Thread switch duration: The time it takes a thread to switch the context. A thread stack with a higher switch duration spends more time off-CPU.

Learn more tech details about ON/OFF CPU profiling from the post, Pinpoint Service Mesh Critical Performance Impact by using eBPF

Network Profiling

Network profiling captures the network packages to analysis traffic at L4(TCP) and L7(HTTP) to recognize network traffic from a specific process or a k8s pod. Through this traffic analysis, locate the root causes of the issues <3> and <4>.

Network profiling provides

Network topology and identify processes.
Observe TCP traffic metrics with TLS status.
Observe HTTP traffic metrics.
Sample HTTP request/response raw data within tracing context.
Observe time costs for local I/O costing on the OS. Such as the time of Linux process HTTP request/response.

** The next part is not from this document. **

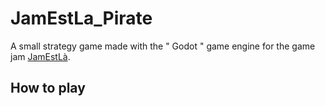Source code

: # JamEstLa_Pirate
 
A small strategy game made with the " Godot " game engine for the game jam [JamEstLà](https://itch.io/jam/jamestla).

## How to play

Learn more tech details from the post, Diagnose Service Mesh Network Performance with eBPF

Continuous Profiling

Continuous Profiling utilizes monitoring of system, processes, and network, and automatically initiates profiling tasks when conditions meet the configured thresholds and time windows.

Monitor type

Continuous profiling periodically collects the following types of performance metrics for processes and systems:

System Load: Monitor current system load value.
Process CPU: Monitor process CPU usage percent, value in [0-100].
Process Thread Count: Monitor process thread count.
HTTP Error Rate: Monitor the process HTTP(/1.x) response error(response status >= 500) percent, value in [0-100].
HTTP Avg Response Time: Monitor the process HTTP(/1.x) response duration(ms).

Trigger Target

When the collected metric data matches the configured threshold, the following types of profiling tasks could be triggered:

On CPU Profiling: Perform eBPF On CPU Profiling on processes that meet the threshold.
Off CPU Profiling: Perform eBPF Off CPU Profiling on processes that meet the threshold.
Network Profiling: Perform eBPF Network Profiling on all processes within the same instance as the processes that meet the threshold.